I’ve seen the musical adaptation of The Mystery of Edwin Drood twice now—first, in the 1990s, at a New Jersey community theater, then at the Roundabout Theatre Co. production at Studio 54, which closed this past weekend. In each case, five minutes after leaving the theater, I couldn’t hum any melodies or recall any lyrics from the show. That does, I think, point to a potentially game-ending aspect of this property, first created in 1985 by Rupert Holmes.
Nevertheless, especially in the case of the Roundabout exercise in theatrical joie de vivre, I thought I’d never seen a musical staged with such good humor, zest and affection. Maybe the backstage proceedings were as dark and violent as in this last, unfinished novel by Charles Dickens, but I’d never know it by what I had just witnessed.

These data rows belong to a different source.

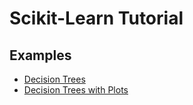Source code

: # Scikit-Learn Tutorial


## Examples
- [Decision Trees](./examples/code00.py)
- [Decision Trees with Plots](./examples/code01.py)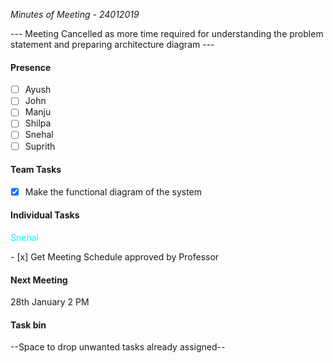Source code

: *Minutes of Meeting - 24012019*

--- Meeting Cancelled as more time required for understanding the problem statement
and preparing architecture diagram ---
#### Presence
- [ ] Ayush
- [ ] John
- [ ] Manju
- [ ] Shilpa
- [ ] Snehal
- [ ] Suprith

#### Team Tasks
- [x] Make the functional diagram of the system

#### Individual Tasks

<p style='color:Cyan'>Snehal</p>
- [x] Get Meeting Schedule approved by Professor

#### Next Meeting
28th January 2 PM

#### Task bin
--Space to drop unwanted tasks already assigned--
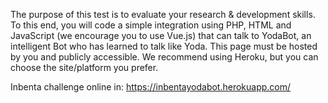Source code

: The purpose of this test is to evaluate your research & development skills. To this end, you will code a simple integration using PHP, HTML and JavaScript (we encourage you to use Vue.js) that can talk to YodaBot, an intelligent Bot who has learned to talk like Yoda.
This page must be hosted by you and publicly accessible. We recommend using Heroku, but you can choose the site/platform you prefer.

Inbenta challenge online in:
https://inbentayodabot.herokuapp.com/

True, Drood’s popularity, both in its most recent incarnation and in the smaller regional productions mounted since its original premiere, owes more than a little bit to its much-discussed marketing ploy: i.e., at each performance, the audience votes on the ending that Dickens hadn’t provided before his death in 1870. (Actually, two endings: they not only identify the murderer, but a couple to be married.)
But I don’t think that was the only factor underlying its success. The fun started with its “envelope,” or play-within-a-play, setting: an 1890s British theatrical troupe, the Music Hall Royale, is staging the mystery, thus allowing the Roundabout’s cast to double up on roles and satirize the conventions of music halls and Victorian melodramas (to which Dickens was addicted).
One of the most effective scenes was the Christmas Eve dinner. Amazingly, Dickens, that most theatrically minded of novelists, did not dramatize the events of that night in his unfinished work. As creator of the musical’s “book,” Holmes took up the challenge and handled it masterfully. I still have my reservations about the show’s lyrics and music (I can only account for the Best Musical Tony it won in its original production because of weak competition from Big Deal, Goblin Market and Personals), but not with the cleverness of Holmes’ plotting.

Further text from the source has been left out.